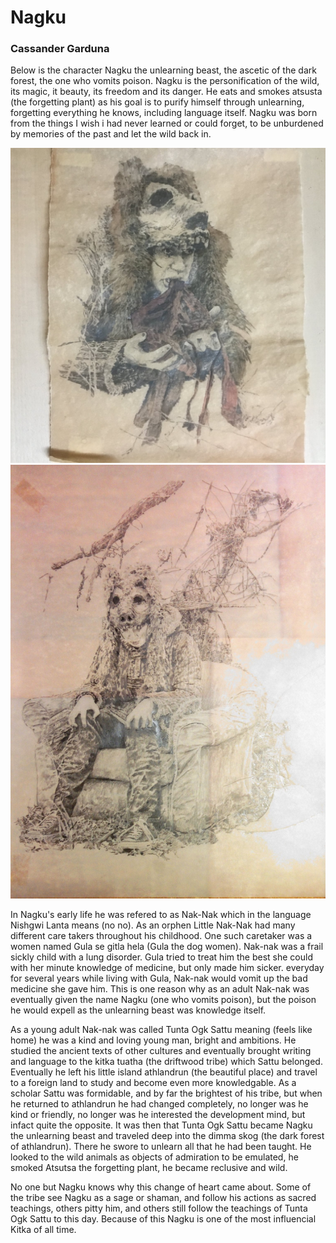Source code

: # Nagku
### Cassander Garduna

Below is the character Nagku the unlearning beast, the ascetic of the dark forest, the one who vomits poison. Nagku is the personification of the wild, its magic, it beauty, its freedom and its danger. He eats and smokes atsusta (the forgetting plant) as his goal is to purify himself through unlearning, forgetting everything he knows, including language itself. Nagku was born from the things I wish i had never learned or could forget, to be unburdened by memories of the past and let the wild back in.  

![](../img/cassander-1.jpeg)
![](../img/cassander-2.jpeg)
    
In Nagku's early life he was refered to as Nak-Nak which in the language Nishgwi Lanta means (no no).  As an orphen Little Nak-Nak had many different care takers throughout his childhood. One such caretaker was a women named Gula se gitla hela (Gula the dog women). Nak-nak was a frail sickly child with a lung disorder. Gula tried to treat him the best she could with her minute knowledge of medicine, but only made him sicker. everyday for several years while living with Gula, Nak-nak would vomit up the bad medicine she gave him. This is one reason why as an adult Nak-nak was eventually given the name Nagku (one who vomits poison), but the poison he would expell as the unlearning beast was knowledge itself. 
    
As a young adult Nak-nak was called Tunta Ogk Sattu meaning (feels like home) he was a kind and loving young man, bright and ambitions. He studied the ancient texts of other cultures and eventually brought writing and language to the kitka tuatha (the driftwood tribe) which Sattu belonged.  Eventually he left his little island athlandrun (the beautiful place) and travel to a foreign land to study and become even more knowledgable. As a scholar Sattu was formidable, and by far the brightest of his tribe, but when he returned to athlandrun he had changed completely, no longer was he kind or friendly, no longer was he interested the development mind, but infact quite the opposite. It was then that Tunta Ogk Sattu became Nagku the unlearning beast and traveled deep into the dimma skog (the dark forest of athlandrun). There he swore to unlearn all that he had been taught. He looked to the wild animals as objects of admiration to be emulated, he smoked Atsutsa the forgetting plant, he became reclusive and wild.
    
No one but Nagku knows why this change of heart came about. Some of the tribe see Nagku as a sage or shaman, and follow his actions as sacred teachings, others pitty him, and others still follow the teachings of Tunta Ogk Sattu to this day.  Because of this Nagku is one of the most influencial Kitka of all time.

---------------

Exercise description >> Reproduce the whole listing above character for character; pictures do not belong in it.

Your solution >>
Source code

: # Nagku
### Cassander Garduna

Below is the character Nagku the unlearning beast, the ascetic of the dark forest, the one who vomits poison. Nagku is the personification of the wild, its magic, it beauty, its freedom and its danger. He eats and smokes atsusta (the forgetting plant) as his goal is to purify himself through unlearning, forgetting everything he knows, including language itself. Nagku was born from the things I wish i had never learned or could forget, to be unburdened by memories of the past and let the wild back in.  

![](../img/cassander-1.jpeg)
![](../img/cassander-2.jpeg)
    
In Nagku's early life he was refered to as Nak-Nak which in the language Nishgwi Lanta means (no no).  As an orphen Little Nak-Nak had many different care takers throughout his childhood. One such caretaker was a women named Gula se gitla hela (Gula the dog women). Nak-nak was a frail sickly child with a lung disorder. Gula tried to treat him the best she could with her minute knowledge of medicine, but only made him sicker. everyday for several years while living with Gula, Nak-nak would vomit up the bad medicine she gave him. This is one reason why as an adult Nak-nak was eventually given the name Nagku (one who vomits poison), but the poison he would expell as the unlearning beast was knowledge itself. 
    
As a young adult Nak-nak was called Tunta Ogk Sattu meaning (feels like home) he was a kind and loving young man, bright and ambitions. He studied the ancient texts of other cultures and eventually brought writing and language to the kitka tuatha (the driftwood tribe) which Sattu belonged.  Eventually he left his little island athlandrun (the beautiful place) and travel to a foreign land to study and become even more knowledgable. As a scholar Sattu was formidable, and by far the brightest of his tribe, but when he returned to athlandrun he had changed completely, no longer was he kind or friendly, no longer was he interested the development mind, but infact quite the opposite. It was then that Tunta Ogk Sattu became Nagku the unlearning beast and traveled deep into the dimma skog (the dark forest of athlandrun). There he swore to unlearn all that he had been taught. He looked to the wild animals as objects of admiration to be emulated, he smoked Atsutsa the forgetting plant, he became reclusive and wild.
    
No one but Nagku knows why this change of heart came about. Some of the tribe see Nagku as a sage or shaman, and follow his actions as sacred teachings, others pitty him, and others still follow the teachings of Tunta Ogk Sattu to this day.  Because of this Nagku is one of the most influencial Kitka of all time.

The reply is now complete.